EXERCISE INSTRUCTIONS — The reply should be one number: how many lines of the data below contain "Cache".

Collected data
..........

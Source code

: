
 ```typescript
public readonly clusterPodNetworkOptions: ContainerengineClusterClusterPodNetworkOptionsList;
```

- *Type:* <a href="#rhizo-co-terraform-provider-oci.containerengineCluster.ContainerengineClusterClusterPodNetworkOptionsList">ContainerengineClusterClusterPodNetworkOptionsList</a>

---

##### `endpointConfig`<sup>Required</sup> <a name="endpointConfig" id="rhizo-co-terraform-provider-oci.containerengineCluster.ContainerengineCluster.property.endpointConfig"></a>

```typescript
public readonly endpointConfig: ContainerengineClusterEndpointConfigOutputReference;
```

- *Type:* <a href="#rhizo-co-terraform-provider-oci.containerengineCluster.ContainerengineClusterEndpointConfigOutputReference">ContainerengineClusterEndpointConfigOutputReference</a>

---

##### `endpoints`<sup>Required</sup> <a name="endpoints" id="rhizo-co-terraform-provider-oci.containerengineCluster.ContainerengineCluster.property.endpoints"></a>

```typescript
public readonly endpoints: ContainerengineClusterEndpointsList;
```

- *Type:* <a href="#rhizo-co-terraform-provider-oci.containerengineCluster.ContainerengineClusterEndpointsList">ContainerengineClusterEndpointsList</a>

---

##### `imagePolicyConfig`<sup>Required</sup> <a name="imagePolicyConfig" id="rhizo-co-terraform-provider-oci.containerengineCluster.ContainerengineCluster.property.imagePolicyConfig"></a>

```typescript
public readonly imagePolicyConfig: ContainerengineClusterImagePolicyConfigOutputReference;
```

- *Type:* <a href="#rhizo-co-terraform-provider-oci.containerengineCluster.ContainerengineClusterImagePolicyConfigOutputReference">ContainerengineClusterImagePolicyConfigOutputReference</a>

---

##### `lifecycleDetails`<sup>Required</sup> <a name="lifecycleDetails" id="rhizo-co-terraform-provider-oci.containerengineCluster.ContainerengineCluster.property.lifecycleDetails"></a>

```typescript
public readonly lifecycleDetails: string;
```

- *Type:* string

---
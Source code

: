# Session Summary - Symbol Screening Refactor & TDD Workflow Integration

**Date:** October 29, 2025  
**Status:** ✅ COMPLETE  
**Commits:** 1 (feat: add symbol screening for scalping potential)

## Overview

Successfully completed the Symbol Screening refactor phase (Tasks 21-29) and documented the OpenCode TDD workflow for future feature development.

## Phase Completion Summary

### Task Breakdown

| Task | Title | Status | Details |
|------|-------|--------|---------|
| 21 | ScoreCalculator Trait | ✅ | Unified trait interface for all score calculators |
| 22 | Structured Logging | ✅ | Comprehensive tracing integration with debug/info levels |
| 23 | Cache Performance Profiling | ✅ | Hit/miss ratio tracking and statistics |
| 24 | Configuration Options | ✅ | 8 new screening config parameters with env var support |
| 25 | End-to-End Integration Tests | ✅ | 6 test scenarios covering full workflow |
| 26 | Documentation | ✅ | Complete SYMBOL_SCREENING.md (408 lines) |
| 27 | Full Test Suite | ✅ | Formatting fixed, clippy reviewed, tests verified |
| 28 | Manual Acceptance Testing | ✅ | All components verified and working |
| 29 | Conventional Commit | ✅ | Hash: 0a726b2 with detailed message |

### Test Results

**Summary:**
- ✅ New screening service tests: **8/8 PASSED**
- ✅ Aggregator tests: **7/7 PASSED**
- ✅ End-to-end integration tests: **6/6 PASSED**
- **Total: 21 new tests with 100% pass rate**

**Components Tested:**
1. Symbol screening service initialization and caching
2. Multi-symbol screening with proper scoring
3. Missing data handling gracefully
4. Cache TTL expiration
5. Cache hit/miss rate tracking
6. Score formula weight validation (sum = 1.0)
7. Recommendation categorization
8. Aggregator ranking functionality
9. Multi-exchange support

..........

ANSWER FOR THIS EXERCISE — 3